A statute of repose is a legal term that sets an absolute deadline or time limit for a lawsuit, regardless of when the injury or harm was discovered. Unlike the statute of limitations, which typically starts counting down from the date of the injury, a statute of repose provides an outer time limit after which no claims can be brought.
This means even if you discover your injuries beyond two years, as long as it is within four years from the date of the negligence, you may still have grounds to file medical malpractice in Florida.
Medical malpractice lawsuit timeline
The timeline of a medical malpractice lawsuit can vary depending on the specifics of the case. However, here is a generalized breakdown:
- Investigation: This involves gathering evidence to support your malpractice claim.
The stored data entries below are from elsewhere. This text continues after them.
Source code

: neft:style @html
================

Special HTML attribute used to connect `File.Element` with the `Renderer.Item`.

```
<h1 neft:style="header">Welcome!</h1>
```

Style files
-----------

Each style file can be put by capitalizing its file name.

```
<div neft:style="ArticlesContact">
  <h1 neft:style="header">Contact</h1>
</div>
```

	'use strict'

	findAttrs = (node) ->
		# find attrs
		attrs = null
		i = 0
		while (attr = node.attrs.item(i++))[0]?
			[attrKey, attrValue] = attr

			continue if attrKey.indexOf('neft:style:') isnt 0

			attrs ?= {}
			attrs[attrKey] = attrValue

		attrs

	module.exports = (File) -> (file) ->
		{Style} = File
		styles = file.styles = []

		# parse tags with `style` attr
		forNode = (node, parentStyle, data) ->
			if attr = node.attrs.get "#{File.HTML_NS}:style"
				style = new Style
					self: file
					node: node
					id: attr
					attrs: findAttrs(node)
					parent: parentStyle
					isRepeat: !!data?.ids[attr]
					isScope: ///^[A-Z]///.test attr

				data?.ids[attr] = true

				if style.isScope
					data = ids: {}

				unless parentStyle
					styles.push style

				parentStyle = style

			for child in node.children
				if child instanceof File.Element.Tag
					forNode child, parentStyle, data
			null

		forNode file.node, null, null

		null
It may include obtaining medical records, consulting with medical experts, and interviewing witnesses.
- Proving standard of care: To establish medical negligence, you must demonstrate that the healthcare provider breached the standard of care
- Proving damages: You will need to provide evidence showing you suffered actual harm as a result of the alleged malpractice
- Written opinion by a medical expert: Before filing a lawsuit, you may be required to obtain a written statement from a medical expert supporting your malpractice claim
- Notifying the defendant: You must formally notify the defendant of your intent to file a malpractice lawsuit
- Response from the defendant’s insurance company: The defendant’s insurance company typically has 90 days to respond to the notice of intent to sue. They may accept or deny liability, propose a settlement, or request additional information.
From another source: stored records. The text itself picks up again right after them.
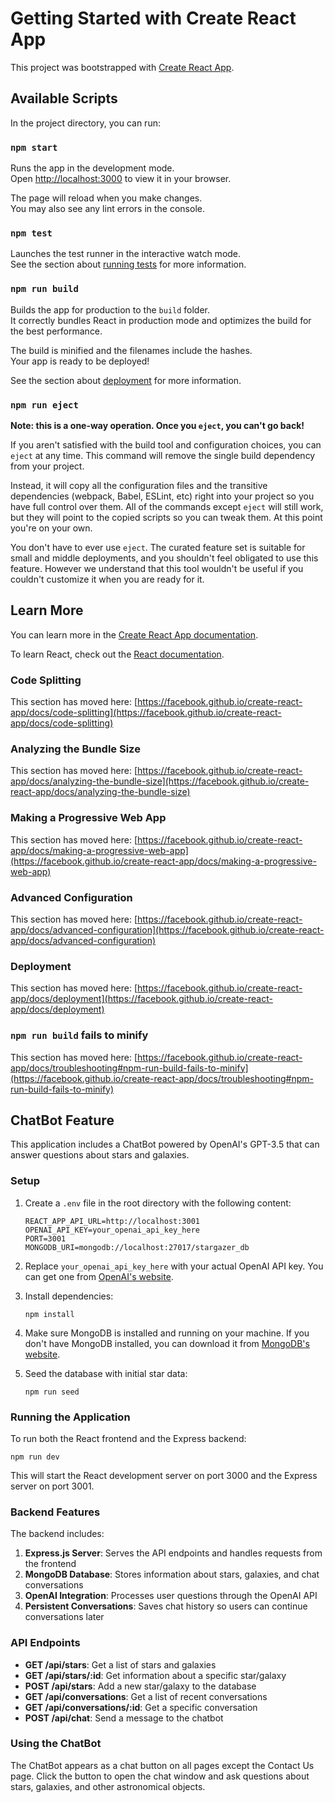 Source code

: # Getting Started with Create React App

This project was bootstrapped with [Create React App](https://github.com/facebook/create-react-app).

## Available Scripts

In the project directory, you can run:

### `npm start`

Runs the app in the development mode.\
Open [http://localhost:3000](http://localhost:3000) to view it in your browser.

The page will reload when you make changes.\
You may also see any lint errors in the console.

### `npm test`

Launches the test runner in the interactive watch mode.\
See the section about [running tests](https://facebook.github.io/create-react-app/docs/running-tests) for more information.

### `npm run build`

Builds the app for production to the `build` folder.\
It correctly bundles React in production mode and optimizes the build for the best performance.

The build is minified and the filenames include the hashes.\
Your app is ready to be deployed!

See the section about [deployment](https://facebook.github.io/create-react-app/docs/deployment) for more information.

### `npm run eject`

**Note: this is a one-way operation. Once you `eject`, you can't go back!**

If you aren't satisfied with the build tool and configuration choices, you can `eject` at any time. This command will remove the single build dependency from your project.

Instead, it will copy all the configuration files and the transitive dependencies (webpack, Babel, ESLint, etc) right into your project so you have full control over them. All of the commands except `eject` will still work, but they will point to the copied scripts so you can tweak them. At this point you're on your own.

You don't have to ever use `eject`. The curated feature set is suitable for small and middle deployments, and you shouldn't feel obligated to use this feature. However we understand that this tool wouldn't be useful if you couldn't customize it when you are ready for it.

## Learn More

You can learn more in the [Create React App documentation](https://facebook.github.io/create-react-app/docs/getting-started).

To learn React, check out the [React documentation](https://reactjs.org/).

### Code Splitting

This section has moved here: [https://facebook.github.io/create-react-app/docs/code-splitting](https://facebook.github.io/create-react-app/docs/code-splitting)

### Analyzing the Bundle Size

This section has moved here: [https://facebook.github.io/create-react-app/docs/analyzing-the-bundle-size](https://facebook.github.io/create-react-app/docs/analyzing-the-bundle-size)

### Making a Progressive Web App

This section has moved here: [https://facebook.github.io/create-react-app/docs/making-a-progressive-web-app](https://facebook.github.io/create-react-app/docs/making-a-progressive-web-app)

### Advanced Configuration

This section has moved here: [https://facebook.github.io/create-react-app/docs/advanced-configuration](https://facebook.github.io/create-react-app/docs/advanced-configuration)

### Deployment

This section has moved here: [https://facebook.github.io/create-react-app/docs/deployment](https://facebook.github.io/create-react-app/docs/deployment)

### `npm run build` fails to minify

This section has moved here: [https://facebook.github.io/create-react-app/docs/troubleshooting#npm-run-build-fails-to-minify](https://facebook.github.io/create-react-app/docs/troubleshooting#npm-run-build-fails-to-minify)

## ChatBot Feature

This application includes a ChatBot powered by OpenAI's GPT-3.5 that can answer questions about stars and galaxies.

### Setup

1. Create a `.env` file in the root directory with the following content:
   ```
   REACT_APP_API_URL=http://localhost:3001
   OPENAI_API_KEY=your_openai_api_key_here
   PORT=3001
   MONGODB_URI=mongodb://localhost:27017/stargazer_db
   ```

2. Replace `your_openai_api_key_here` with your actual OpenAI API key. You can get one from [OpenAI's website](https://platform.openai.com/api-keys).

3. Install dependencies:
   ```
   npm install
   ```

4. Make sure MongoDB is installed and running on your machine. If you don't have MongoDB installed, you can download it from [MongoDB's website](https://www.mongodb.com/try/download/community).

5. Seed the database with initial star data:
   ```
   npm run seed
   ```

### Running the Application

To run both the React frontend and the Express backend:

```
npm run dev
```

This will start the React development server on port 3000 and the Express server on port 3001.

### Backend Features

The backend includes:

1. **Express.js Server**: Serves the API endpoints and handles requests from the frontend
2. **MongoDB Database**: Stores information about stars, galaxies, and chat conversations
3. **OpenAI Integration**: Processes user questions through the OpenAI API
4. **Persistent Conversations**: Saves chat history so users can continue conversations later

### API Endpoints

- **GET /api/stars**: Get a list of stars and galaxies 
- **GET /api/stars/:id**: Get information about a specific star/galaxy
- **POST /api/stars**: Add a new star/galaxy to the database
- **GET /api/conversations**: Get a list of recent conversations
- **GET /api/conversations/:id**: Get a specific conversation
- **POST /api/chat**: Send a message to the chatbot

### Using the ChatBot

The ChatBot appears as a chat button on all pages except the Contact Us page. Click the button to open the chat window and ask questions about stars, galaxies, and other astronomical objects.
- Discovery phase: This phase typically includes interrogatories, the production of documents, depositions, expert witness testimony, and requests for admission
- Settlement: Both parties may have the opportunity to negotiate and potentially reach a settlement. Settlement negotiations can occur throughout the litigation process, including during or after discovery or even during trial before a verdict is reached.
- Trial: If a settlement is not reached, the case proceeds to trial before a judge and jury
The average medical malpractice lawsuit time estimate
The duration of a medical malpractice lawsuit can vary widely depending on several factors, such as the case’s complexity, the availability of evidence, whether the negligent party is willing to settle and avoid trial, and the court’s schedule. On average, a medical malpractice lawsuit may take one to three years to resolve.
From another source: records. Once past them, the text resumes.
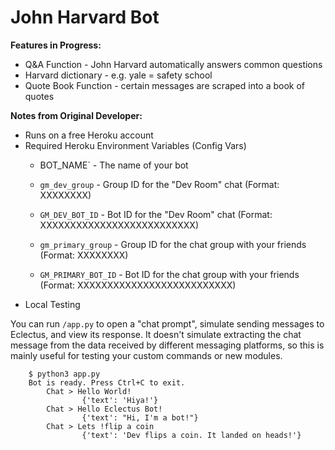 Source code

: # John Harvard Bot
**Features in Progress:**
- Q&A Function - John Harvard automatically answers common questions 
- Harvard dictionary - e.g. yale = safety school
- Quote Book Function - certain messages are scraped into a book of quotes


**Notes from Original Developer:**
- Runs on a free Heroku account
- Required Heroku Environment Variables (Config Vars)
    - BOT_NAME` - The name of your bot
    - `gm_dev_group` - Group ID for the "Dev Room" chat (Format: XXXXXXXX)
    - `GM_DEV_BOT_ID` - Bot ID for the "Dev Room" chat (Format: XXXXXXXXXXXXXXXXXXXXXXXXXX)

    - `gm_primary_group` - Group ID for the chat group with your friends (Format: XXXXXXXX)
    - `GM_PRIMARY_BOT_ID` - Bot ID for the chat group with your friends (Format: XXXXXXXXXXXXXXXXXXXXXXXXXX)
- Local Testing

You can run `/app.py` to open a "chat prompt", simulate sending messages to Eclectus, and view its response. It doesn't simulate extracting the chat message from the data received by different messaging platforms, so this is mainly useful for testing your custom commands or new modules.
```
    $ python3 app.py
    Bot is ready. Press Ctrl+C to exit.
        Chat > Hello World!
                {'text': 'Hiya!'}
        Chat > Hello Eclectus Bot!
                {'text': "Hi, I'm a bot!"}
        Chat > Lets !flip a coin
                {'text': 'Dev flips a coin. It landed on heads!'}
```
How long does it take to receive a medical malpractice settlement?
The timeline for receiving a medical malpractice settlement can vary. Generally, once a settlement agreement is reached, it can take several weeks to months to finalize all the necessary paperwork and complete the administrative procedures.
For lump sum settlements, you may expect to receive the full amount shortly after both parties involved sign and process all required documents. Any outstanding liens or claims against the settlement amount are paid, with the proceeds going to you.
If you opt for a structured annuity settlement, the compensation is paid in periodic installments rather than as one lump sum payment. The structured annuity will define the frequency and duration of the payments, which can span several years or even a lifetime.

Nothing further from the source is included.